The debate inside Mr. Trump’s wide circle of formal and informal advisers — pitting supporters of one leading contender, Mitt Romney, against those of another, Rudolph W. Giuliani — has led to the kind of dramatic airing of differences that characterized Mr. Trump’s unconventional and often squabbling campaign team.

In retrospect, it is clear that Giuliani’s handling of the attack on September 11, 2001, and its aftermath was largely a debacle. Our image of “Rudy” as the hero of that day—as “America’s mayor”—is the residue of the uncharacteristic gravitas and responsibility he displayed in those first few days, the grace note he struck when he stood before the television cameras and told the world that the “number of casualties will be more than any of us can bear,” but that “New York is still here,” and that we “should act bravely, we should act in a tolerant way.”

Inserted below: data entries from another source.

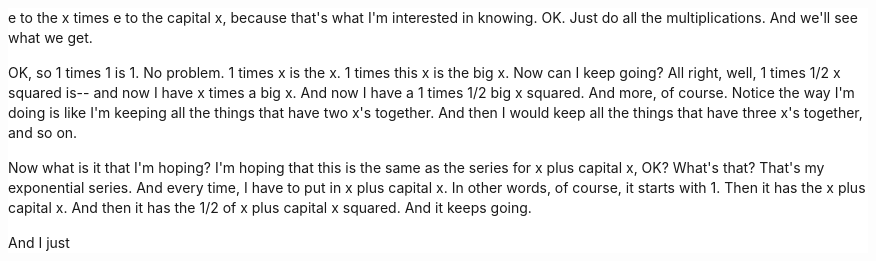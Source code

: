   <span m='947430'>e to the x</span> <span m='948880'>times</span> <span m='950030'>e</span>
  <span m='950550'>to the</span> <span m='950920'>capital x,</span> <span m='952110'>because</span>
  <span m='952360'>that's</span> <span m='952620'>what</span> <span m='952850'>I'm</span>
  <span m='953790'>interested</span> <span m='954340'>in</span> <span m='954490'>knowing.</span>
  <span m='955560'>OK.</span> <span m='959760'>Just</span> <span m='960620'>do</span>
  <span m='960810'>all</span> <span m='960950'>the</span> <span m='961090'>multiplications.</span>
  <span m='965590'>And</span> <span m='965960'>we'll</span> <span m='966110'>see</span>
  <span m='966320'>what</span> <span m='966490'>we</span> <span m='966610'>get.</span>
  </p><p><span m='967750'>OK,</span> <span m='968060'>so</span> <span m='968220'>1</span>
  <span m='968450'>times</span> <span m='968710'>1</span> <span m='968940'>is</span>
  <span m='969060'>1.</span> <span m='969350'>No</span> <span m='969500'>problem.</span>
  <span m='970580'>1</span> <span m='970820'>times</span> <span m='971180'>x</span>
  <span m='971530'>is</span> <span m='971770'>the</span> <span m='971980'>x.</span>
  <span m='973000'>1</span> <span m='973200'>times</span> <span m='973550'>this</span>
  <span m='973810'>x</span> <span m='974170'>is</span> <span m='974360'>the</span>
  <span m='974480'>big</span> <span m='974720'>x.</span> <span m='976210'>Now</span>
  <span m='976600'>can</span> <span m='976790'>I</span> <span m='976900'>keep</span>
  <span m='977170'>going?</span> <span m='977490'>All</span> <span m='977730'>right,</span>
  <span m='977980'>well,</span> <span m='978890'>1</span> <span m='979260'>times</span>
  <span m='979610'>1/2 x squared</span> <span m='981200'>is--</span> <span m='982640'>and</span>
  <span m='982910'>now</span> <span m='983210'>I</span> <span m='983380'>have</span>
  <span m='983800'>x</span> <span m='984240'>times</span> <span m='984640'>a</span>
  <span m='985040'>big</span> <span m='985270'>x.</span> <span m='987620'>And</span>
  <span m='987870'>now</span> <span m='988130'>I</span> <span m='988280'>have</span>
  <span m='988500'>a</span> <span m='988630'>1</span> <span m='988990'>times</span>
  <span m='989380'>1/2</span> <span m='989920'>big</span> <span m='990150'>x</span>
  <span m='990440'>squared.</span> <span m='994050'>And</span> <span m='994280'>more,</span>
  <span m='994720'>of</span> <span m='994985'>course.</span> <span m='996570'>Notice</span>
  <span m='997410'>the</span> <span m='997510'>way</span> <span m='997700'>I'm</span>
  <span m='997880'>doing</span> <span m='998180'>is</span> <span m='998680'>like</span>
  <span m='998940'>I'm</span> <span m='999110'>keeping</span> <span m='1001470'>all</span>
  <span m='1001780'>the</span> <span m='1002370'>things</span> <span m='1002740'>that</span>
  <span m='1002880'>have</span> <span m='1003160'>two</span> <span m='1003400'>x's</span>
  <span m='1004390'>together.</span> <span m='1005600'>And</span> <span m='1005730'>then</span>
  <span m='1005910'>I</span> <span m='1005970'>would</span> <span m='1006130'>keep</span>
  <span m='1006400'>all</span> <span m='1006540'>the</span> <span m='1006660'>things</span>
  <span m='1007000'>that</span> <span m='1007150'>have</span> <span m='1007280'>three</span>
  <span m='1007620'>x's</span> <span m='1008020'>together,</span> <span m='1008440'>and</span>
  <span m='1008600'>so</span> <span m='1008750'>on.</span> </p><p><span m='1010160'>Now</span>
  <span m='1010410'>what</span> <span m='1010660'>is</span> <span m='1010870'>it</span>
  <span m='1011120'>that</span> <span m='1011360'>I'm</span> <span m='1011570'>hoping?</span>
  <span m='1014140'>I'm</span> <span m='1014430'>hoping</span> <span m='1017520'>that</span>
  <span m='1017900'>this</span> <span m='1018490'>is</span> <span m='1018990'>the</span>
  <span m='1019130'>same</span> <span m='1019630'>as</span> <span m='1021380'>the</span>
  <span m='1021580'>series</span> <span m='1022290'>for</span> <span m='1023680'>x</span>
  <span m='1024240'>plus</span> <span m='1024890'>capital</span> <span m='1025329'>x,</span>
  <span m='1027880'>OK?</span> <span m='1028240'>What's</span> <span m='1028550'>that?</span>
  <span m='1029750'>That's</span> <span m='1030069'>my</span> <span m='1030280'>exponential</span>
  <span m='1031020'>series.</span> <span m='1032099'>And</span> <span m='1032260'>every</span>
  <span m='1032520'>time,</span> <span m='1033430'>I</span> <span m='1033530'>have</span>
  <span m='1033630'>to</span> <span m='1033770'>put</span> <span m='1034030'>in</span>
  <span m='1034950'>x</span> <span m='1035170'>plus</span> <span m='1035380'>capital</span>
  <span m='1035770'>x.</span> <span m='1036030'>In</span> <span m='1036160'>other</span>
  <span m='1036329'>words,</span> <span m='1036990'>of course,</span> <span m='1037390'>it</span>
  <span m='1037530'>starts</span> <span m='1037920'>with</span> <span m='1038140'>1.</span>
  <span m='1039180'>Then</span> <span m='1039410'>it</span> <span m='1039520'>has</span>
  <span m='1039829'>the</span> <span m='1040030'>x</span> <span m='1040329'>plus</span>
  <span m='1040730'>capital</span> <span m='1041240'>x.</span> <span m='1042210'>And</span>
  <span m='1042369'>then</span> <span m='1042520'>it</span> <span m='1042640'>has</span>
  <span m='1042930'>the</span> <span m='1043050'>1/2</span> <span m='1043970'>of</span>
  <span m='1044619'>x</span> <span m='1044940'>plus</span> <span m='1045890'>capital</span>
  <span m='1046420'>x</span> <span m='1046859'>squared.</span> <span m='1047380'>And</span>
  <span m='1047520'>it</span> <span m='1047710'>keeps</span> <span m='1048020'>going.</span>
  </p><p><span m='1052030'>And</span> <span m='1052240'>I</span> <span m='1052490'>just</span>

Giuliani himself was fortunate to still be there. Against the advice of numerous security experts, he had insisted on situating a lavish, $61 million emergency “command bunker” on the twenty-third floor of the forty-seven-story 7 World Trade Center tower. The tower contained no fewer than sixteen different emergency generators and sat over 109,000 gallons of oil in a Con Ed substation; the command bunker added another, unprotected, 6,000- gallon fuel tank suspended above the mezzanine. When burning debris from the twin towers fell on 7 World Trade, it went up like “a blowtorch,” in the words of investigative reporters Wayne Barrett and Dan Collins, who note in Grand Illusion, The Untold Story of Rudy Giuliani and 9/11 that Giuliani’s defenseless fuel tank acted as a giant fuse.

The Office of Emergency Management that Giuliani created failed utterly to coordinate rescue efforts between the city’s Police and Fire Departments. Even worse, it also failed to ensure that the New York Fire Department had an effective system for communicating with itself—a deficiency that had been exposed by the original 1993 attack on the World Trade Center, and one that led eight years later to hundreds of firefighters being cut off in the towers, without any way of receiving word that the buildings were about to collapse. Giuliani, onsite throughout the disaster, made no attempt to devise any other means to keep the firefighters informed. In 2004, as New York Times reporters Jim Dwyer and Kevin Flynn make clear in their book 102 Minutes, Giuliani lied against the memory of these men, falsely testifying before a fawning 9/11 Commission that they had refused orders to evacuate.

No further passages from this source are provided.